[Opening LISTED ENTRIES section]
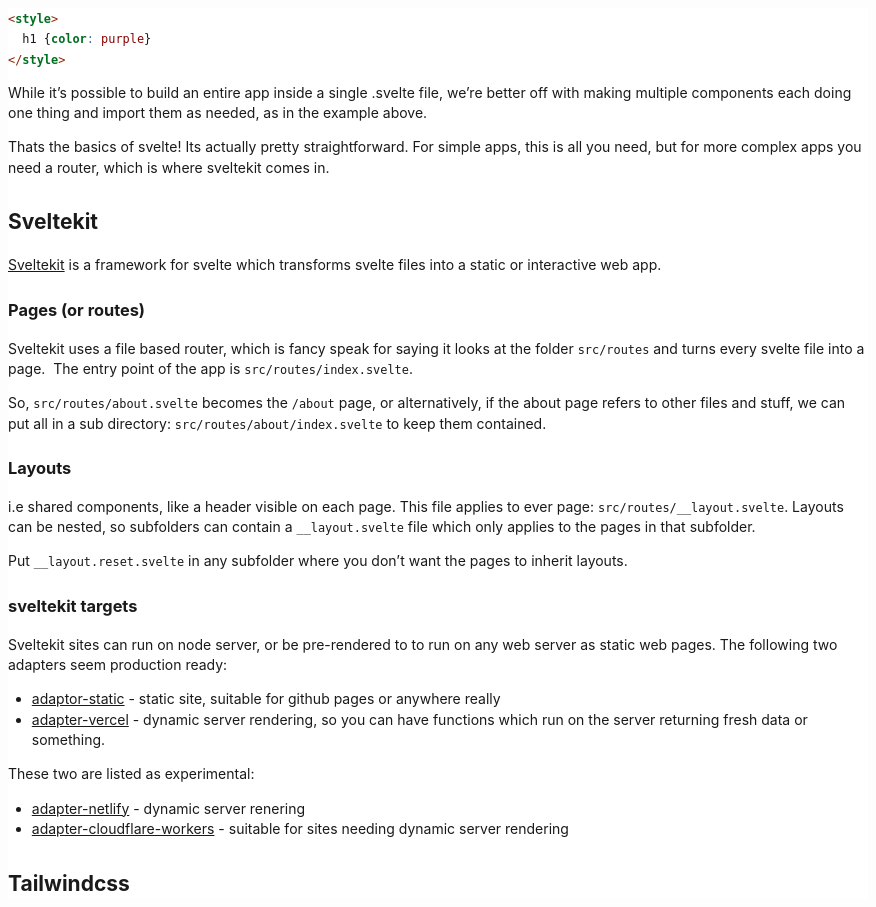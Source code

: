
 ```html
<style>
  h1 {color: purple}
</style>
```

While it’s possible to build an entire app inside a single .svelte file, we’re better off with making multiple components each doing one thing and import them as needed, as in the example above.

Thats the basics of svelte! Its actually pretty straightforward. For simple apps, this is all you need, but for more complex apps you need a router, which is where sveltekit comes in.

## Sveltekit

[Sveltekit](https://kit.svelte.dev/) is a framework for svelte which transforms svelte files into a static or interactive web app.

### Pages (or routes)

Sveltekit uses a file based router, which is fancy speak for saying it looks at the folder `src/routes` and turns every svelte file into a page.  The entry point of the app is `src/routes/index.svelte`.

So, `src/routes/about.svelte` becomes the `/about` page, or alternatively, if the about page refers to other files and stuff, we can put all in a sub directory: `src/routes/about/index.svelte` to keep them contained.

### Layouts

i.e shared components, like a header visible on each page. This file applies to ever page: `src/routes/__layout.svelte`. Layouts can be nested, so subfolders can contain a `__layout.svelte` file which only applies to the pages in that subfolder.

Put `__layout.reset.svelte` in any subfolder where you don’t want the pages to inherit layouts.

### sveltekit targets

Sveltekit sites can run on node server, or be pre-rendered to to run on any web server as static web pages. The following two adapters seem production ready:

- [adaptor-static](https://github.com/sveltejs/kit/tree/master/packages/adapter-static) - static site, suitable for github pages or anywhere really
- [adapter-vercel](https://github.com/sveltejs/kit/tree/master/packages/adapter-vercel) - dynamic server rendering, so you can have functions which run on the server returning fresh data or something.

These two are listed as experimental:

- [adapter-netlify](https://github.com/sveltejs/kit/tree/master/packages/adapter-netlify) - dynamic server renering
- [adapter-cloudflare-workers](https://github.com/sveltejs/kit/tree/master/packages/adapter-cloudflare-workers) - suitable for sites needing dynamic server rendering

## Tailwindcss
[Closing LISTED ENTRIES section]
[Opening LISTED ENTRIES section]
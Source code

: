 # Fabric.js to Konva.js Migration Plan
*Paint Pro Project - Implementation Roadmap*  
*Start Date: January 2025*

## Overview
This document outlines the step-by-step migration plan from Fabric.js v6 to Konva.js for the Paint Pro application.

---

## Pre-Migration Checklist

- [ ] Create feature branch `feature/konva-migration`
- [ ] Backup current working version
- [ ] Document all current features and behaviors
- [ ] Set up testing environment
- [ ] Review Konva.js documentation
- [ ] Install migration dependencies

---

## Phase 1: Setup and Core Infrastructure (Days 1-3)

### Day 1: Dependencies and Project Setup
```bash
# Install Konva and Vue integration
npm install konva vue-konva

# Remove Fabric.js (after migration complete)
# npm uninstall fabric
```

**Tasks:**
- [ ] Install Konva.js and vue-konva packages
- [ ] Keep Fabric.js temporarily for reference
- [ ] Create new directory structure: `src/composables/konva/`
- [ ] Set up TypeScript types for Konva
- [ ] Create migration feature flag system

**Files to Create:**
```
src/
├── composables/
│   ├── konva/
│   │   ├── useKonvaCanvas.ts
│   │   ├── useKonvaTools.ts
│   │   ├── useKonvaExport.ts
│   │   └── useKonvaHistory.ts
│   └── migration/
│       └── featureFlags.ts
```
[Closing LISTED ENTRIES section]
[Opening LISTED ENTRIES section]
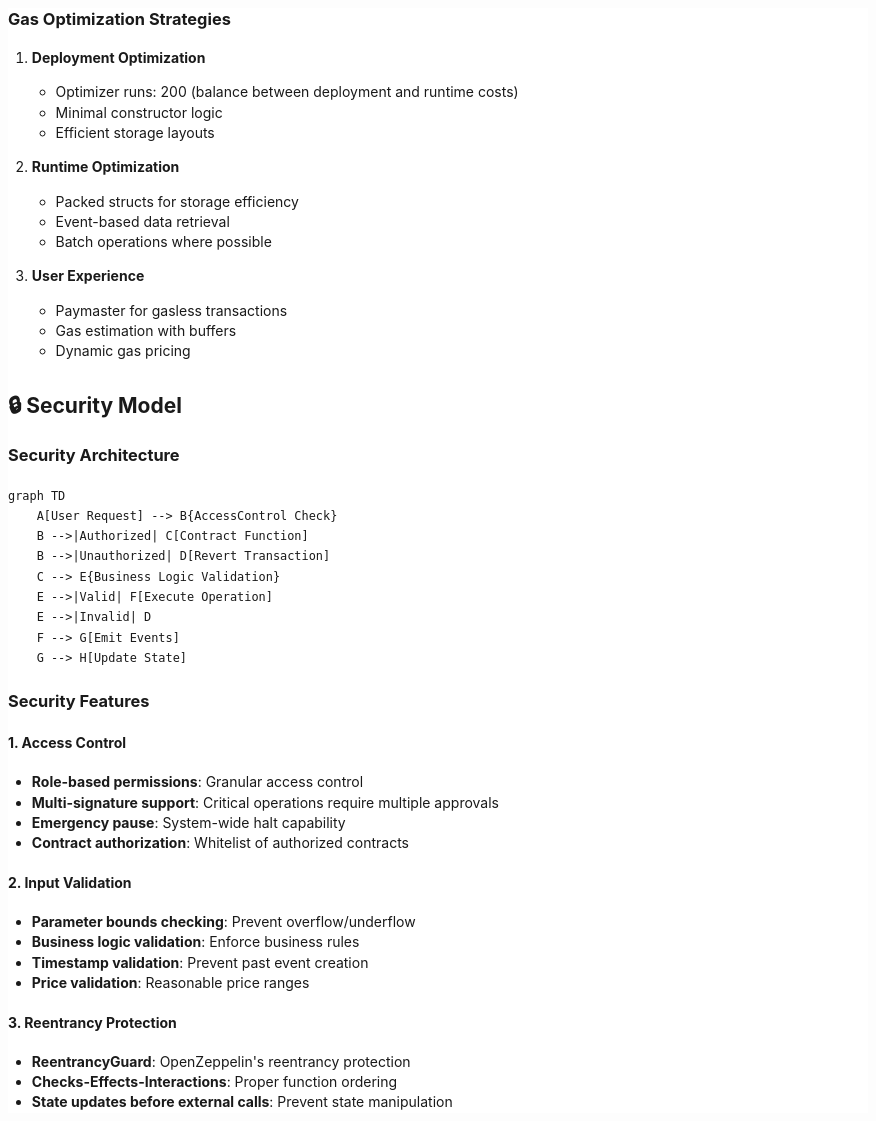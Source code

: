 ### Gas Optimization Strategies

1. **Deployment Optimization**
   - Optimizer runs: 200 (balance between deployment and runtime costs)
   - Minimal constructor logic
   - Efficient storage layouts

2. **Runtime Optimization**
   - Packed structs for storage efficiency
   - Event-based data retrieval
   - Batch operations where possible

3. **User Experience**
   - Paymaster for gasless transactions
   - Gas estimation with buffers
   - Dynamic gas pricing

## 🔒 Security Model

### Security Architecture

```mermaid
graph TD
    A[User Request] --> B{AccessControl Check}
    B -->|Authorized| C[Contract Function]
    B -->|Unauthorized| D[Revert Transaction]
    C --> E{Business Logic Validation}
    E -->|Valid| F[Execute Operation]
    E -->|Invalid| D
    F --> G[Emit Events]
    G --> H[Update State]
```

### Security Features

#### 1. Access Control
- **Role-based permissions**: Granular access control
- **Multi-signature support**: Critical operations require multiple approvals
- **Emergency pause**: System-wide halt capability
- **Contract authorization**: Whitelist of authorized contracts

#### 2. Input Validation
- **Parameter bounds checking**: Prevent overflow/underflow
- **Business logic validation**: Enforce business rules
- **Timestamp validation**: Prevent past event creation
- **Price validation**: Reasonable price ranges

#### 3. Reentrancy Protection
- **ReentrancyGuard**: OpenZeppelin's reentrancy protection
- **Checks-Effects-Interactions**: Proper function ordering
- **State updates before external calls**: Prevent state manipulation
[Closing LISTED ENTRIES section]
__ACTIVITY__: The entries above hold the needed span. Transcribe exactly the lines from the one with "to inherit layouts." to the one with "or anywhere really", both included.

__WRITTEN RESPONSE__:
Put `__layout.reset.svelte` in any subfolder where you don’t want the pages to inherit layouts.

### sveltekit targets

Sveltekit sites can run on node server, or be pre-rendered to to run on any web server as static web pages. The following two adapters seem production ready:

- [adaptor-static](https://github.com/sveltejs/kit/tree/master/packages/adapter-static) - static site, suitable for github pages or anywhere really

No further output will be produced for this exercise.